> _Prompt_
Lines below that hold the word "lambda" must be copied in full.

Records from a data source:

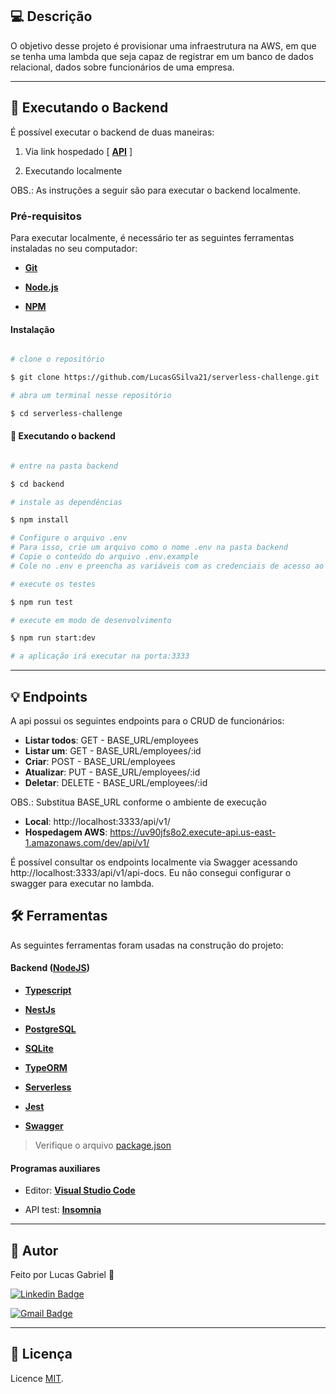 ## 💻 Descrição

O objetivo desse projeto é provisionar uma infraestrutura na AWS, em que se tenha uma lambda que seja capaz de registrar em um banco de dados relacional, dados sobre funcionários de uma empresa.

---

## 🚀 Executando o Backend

É possível executar o backend de duas maneiras:

1. Via link hospedado [ **[API](https://uv90jfs8o2.execute-api.us-east-1.amazonaws.com/dev/api/v1/employees)** ]

2. Executando localmente

OBS.: As instruções a seguir são para executar o backend localmente.

### Pré-requisitos

Para executar localmente, é necessário ter as seguintes ferramentas instaladas no seu computador:

- **[Git](https://git-scm.com)**

- **[Node.js](https://nodejs.org/en/)**

- **[NPM](https://www.npmjs.com/)**

#### Instalação

```bash

# clone o repositório

$ git clone https://github.com/LucasGSilva21/serverless-challenge.git

# abra um terminal nesse repositório

$ cd serverless-challenge

```

#### 🎲 Executando o backend

```bash

# entre na pasta backend

$ cd backend

# instale as dependências

$ npm install

# Configure o arquivo .env
# Para isso, crie um arquivo como o nome .env na pasta backend
# Copie o conteúdo do arquivo .env.example 
# Cole no .env e preencha as variáveis com as credenciais de acesso ao DB

# execute os testes

$ npm run test

# execute em modo de desenvolvimento

$ npm run start:dev

# a aplicação irá executar na porta:3333

```

---
## 💡 Endpoints

A api possui os seguintes endpoints para o CRUD de funcionários:

- **Listar todos**: GET - BASE_URL/employees
- **Listar um**: GET - BASE_URL/employees/:id
- **Criar**: POST - BASE_URL/employees
- **Atualizar**: PUT - BASE_URL/employees/:id
- **Deletar**: DELETE - BASE_URL/employees/:id

OBS.: Substitua BASE_URL conforme o ambiente de execução

- **Local**: http://localhost:3333/api/v1/
- **Hospedagem AWS**:   https://uv90jfs8o2.execute-api.us-east-1.amazonaws.com/dev/api/v1/

É possível consultar os endpoints localmente via Swagger acessando  http://localhost:3333/api/v1/api-docs. Eu não consegui configurar o swagger para executar no lambda.

## 🛠 Ferramentas

As seguintes ferramentas foram usadas na construção do projeto:

  

#### **Backend** ([NodeJS](https://nodejs.org/en/))

- **[Typescript](https://www.typescriptlang.org/)**

- **[NestJs](https://nestjs.com/)**

- **[PostgreSQL](https://www.postgresql.org/)**

- **[SQLite](https://www.sqlite.org/index.html)**

- **[TypeORM](https://typeorm.io/#/)**

- **[Serverless](https://www.serverless.com/)**

- **[Jest](https://jestjs.io/)**

- **[Swagger](https://swagger.io/)**

> Verifique o arquivo [package.json](https://github.com/LucasGSilva21/serverless-challenge/blob/main/backend/package.json)

#### **Programas auxiliares**

- Editor: **[Visual Studio Code](https://code.visualstudio.com/)**

- API test: **[Insomnia](https://insomnia.rest/)**

---

## 👤 Autor

Feito por Lucas Gabriel 👋

[![Linkedin Badge](https://img.shields.io/badge/-Lucas-blue?style=flat-square&logo=Linkedin&logoColor=white&link=https://www.linkedin.com/in/lucas-gabriel-30aab4183/)](https://www.linkedin.com/in/lucas-gabriel-30aab4183/)

  

[![Gmail Badge](https://img.shields.io/badge/-lucasgsilva2102@gmail.com-c14438?style=flat-square&logo=Gmail&logoColor=white&link=mailto:lucasgsilva2102@gmail.com)](mailto:lucasgsilva2102@gmail.com)

---

## 📝 Licença

Licence [MIT](./LICENSE.md).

> _Answer to the exercise_
O objetivo desse projeto é provisionar uma infraestrutura na AWS, em que se tenha uma lambda que seja capaz de registrar em um banco de dados relacional, dados sobre funcionários de uma empresa.
É possível consultar os endpoints localmente via Swagger acessando  http://localhost:3333/api/v1/api-docs. Eu não consegui configurar o swagger para executar no lambda.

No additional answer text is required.